Review by Brittany Shoot
Akashic
Sandy Bloomgarten is a writer you either envy, pity, or outright hate. In theory, she's an excellent reporter, but often, to pay the bills, she resorts to working for gossip rags like The Enquirer. Who of us in a bind hasn't resorted to similar means? But when tabloid celebrity gossip takes over your professional ambitions and drives you to alcoholism, it may be time to reevaluate your work-life balance.
In an attempt to make ends meet after a bad divorce, Bloomgarten takes a freelance gig near her Tennessean hometown of Mesopotamia, where she's forced to briefly reconnect with the strange, confusing liberal Jewish family that adopted her from a Korean orphanage at birth. Her nearly-mixed-race heritage and her family's strained relationship history could have been teased out in a much more interesting way, but is instead only played up for its freak factor and used by Bloomgarten to demean herself through unnecessary use of slurs like "kook" (a portmanteau of "gook" and "kike") and offset her discomfort as the only "squinty-eyed Jewess" most people have ever encountered.
Along the way to finding a story worth reporting, one of Bloomgarten's sleuth companions ends up dead as they piece together the murder of several local Elvis impersonators. She ends up babysitting for a widow with seven children who sing various songs by The King as punishment. She has orgasmic sex with a Hunchback of Notre Dame-meets-Phantom of the Opera ogre who finds and saves her from being raped by a pack of local hoodlums. These are only a few of the slightly less than believable encounters the fill the first half of Mesopotamia. It only gets weirder from there.
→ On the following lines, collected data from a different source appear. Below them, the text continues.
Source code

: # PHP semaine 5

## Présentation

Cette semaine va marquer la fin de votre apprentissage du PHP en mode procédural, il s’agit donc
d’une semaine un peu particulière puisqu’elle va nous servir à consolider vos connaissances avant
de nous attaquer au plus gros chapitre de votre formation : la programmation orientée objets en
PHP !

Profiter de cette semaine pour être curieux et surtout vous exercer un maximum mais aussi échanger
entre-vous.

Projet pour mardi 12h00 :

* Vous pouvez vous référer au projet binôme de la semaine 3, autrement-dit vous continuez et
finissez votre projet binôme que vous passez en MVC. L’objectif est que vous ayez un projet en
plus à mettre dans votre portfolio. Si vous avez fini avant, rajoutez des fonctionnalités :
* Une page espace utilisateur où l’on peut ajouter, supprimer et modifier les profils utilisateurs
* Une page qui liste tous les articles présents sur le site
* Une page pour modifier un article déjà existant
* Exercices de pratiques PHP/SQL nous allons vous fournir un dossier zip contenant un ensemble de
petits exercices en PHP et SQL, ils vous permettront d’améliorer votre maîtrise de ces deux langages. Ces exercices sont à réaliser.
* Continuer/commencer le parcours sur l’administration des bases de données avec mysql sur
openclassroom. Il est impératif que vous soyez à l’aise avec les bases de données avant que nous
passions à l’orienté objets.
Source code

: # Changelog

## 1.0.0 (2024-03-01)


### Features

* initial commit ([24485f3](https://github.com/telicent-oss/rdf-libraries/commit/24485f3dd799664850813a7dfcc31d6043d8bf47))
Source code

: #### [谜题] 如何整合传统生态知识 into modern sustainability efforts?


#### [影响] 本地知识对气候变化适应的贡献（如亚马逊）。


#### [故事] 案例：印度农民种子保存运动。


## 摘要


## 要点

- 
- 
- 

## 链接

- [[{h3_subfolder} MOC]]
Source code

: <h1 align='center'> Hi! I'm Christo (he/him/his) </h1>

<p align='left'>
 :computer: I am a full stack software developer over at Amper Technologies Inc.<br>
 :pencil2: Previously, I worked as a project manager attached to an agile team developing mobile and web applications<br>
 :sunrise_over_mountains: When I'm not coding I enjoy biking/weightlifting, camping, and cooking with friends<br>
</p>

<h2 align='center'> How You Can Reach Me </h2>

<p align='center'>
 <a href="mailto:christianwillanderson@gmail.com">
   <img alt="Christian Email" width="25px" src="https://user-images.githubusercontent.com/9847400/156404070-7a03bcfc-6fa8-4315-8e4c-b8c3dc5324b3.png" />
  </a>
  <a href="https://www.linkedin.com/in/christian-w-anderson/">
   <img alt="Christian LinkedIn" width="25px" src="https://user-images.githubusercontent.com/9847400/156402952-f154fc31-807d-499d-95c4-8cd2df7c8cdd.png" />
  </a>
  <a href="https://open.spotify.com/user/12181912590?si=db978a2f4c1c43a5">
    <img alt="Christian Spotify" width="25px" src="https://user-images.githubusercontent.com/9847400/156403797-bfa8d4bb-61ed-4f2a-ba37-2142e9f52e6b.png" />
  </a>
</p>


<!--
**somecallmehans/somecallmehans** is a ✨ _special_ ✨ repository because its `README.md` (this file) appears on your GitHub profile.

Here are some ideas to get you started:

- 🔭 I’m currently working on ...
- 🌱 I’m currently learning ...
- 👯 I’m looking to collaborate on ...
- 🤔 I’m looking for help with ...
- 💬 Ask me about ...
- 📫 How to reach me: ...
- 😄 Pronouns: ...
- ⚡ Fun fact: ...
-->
Bloomgarten's legitimate problems—such as alcoholism, accompanying one-night stands with strangers, and other situations which call for an exercise in compromised, possibly poor judgment—are glossed over, which left me with an icky feeling. This is no doubt due in part to having encountered the destructive nature of alcoholism firsthand, though I was generally unsettled by the rampant drunk driving, possibly unprotected NSA sex, and pill-popping found in the book. Is it because I'm the straightedge monogamist type or because the novel, with a female protagonist, was authored by a man without an inherent sense of how a woman would act in these improbable situations? Do I simply misunderstand sexual liberation and flagrant drunkenness as gendered? All of these things are possible. I can often lose myself in fiction, but personal hang-ups aside, this was one novel that failed to sell me on the improbably destructive plot.
If you're going to be able to enjoy Mesopotamia for the hedonistic, celebrity-crazed cultural artifact that it is, you'll need to bone up on A-lister gossip from the past year and retain random Elvis trivia to make sense of the puns and wisecracks. Often, you'll feel like you're spying on some sort of Bizarro World skeptics convention with a few too many of the characters tossing around self-righteous anti-Bush, pro-global warming propaganda that the most devoted leftist thinker would find irritatingly cliche. If you'd like to finish the book without being tempted to hurl it across the room, you'll also want to cultivate a bit more sympathy for the protagonist than I did.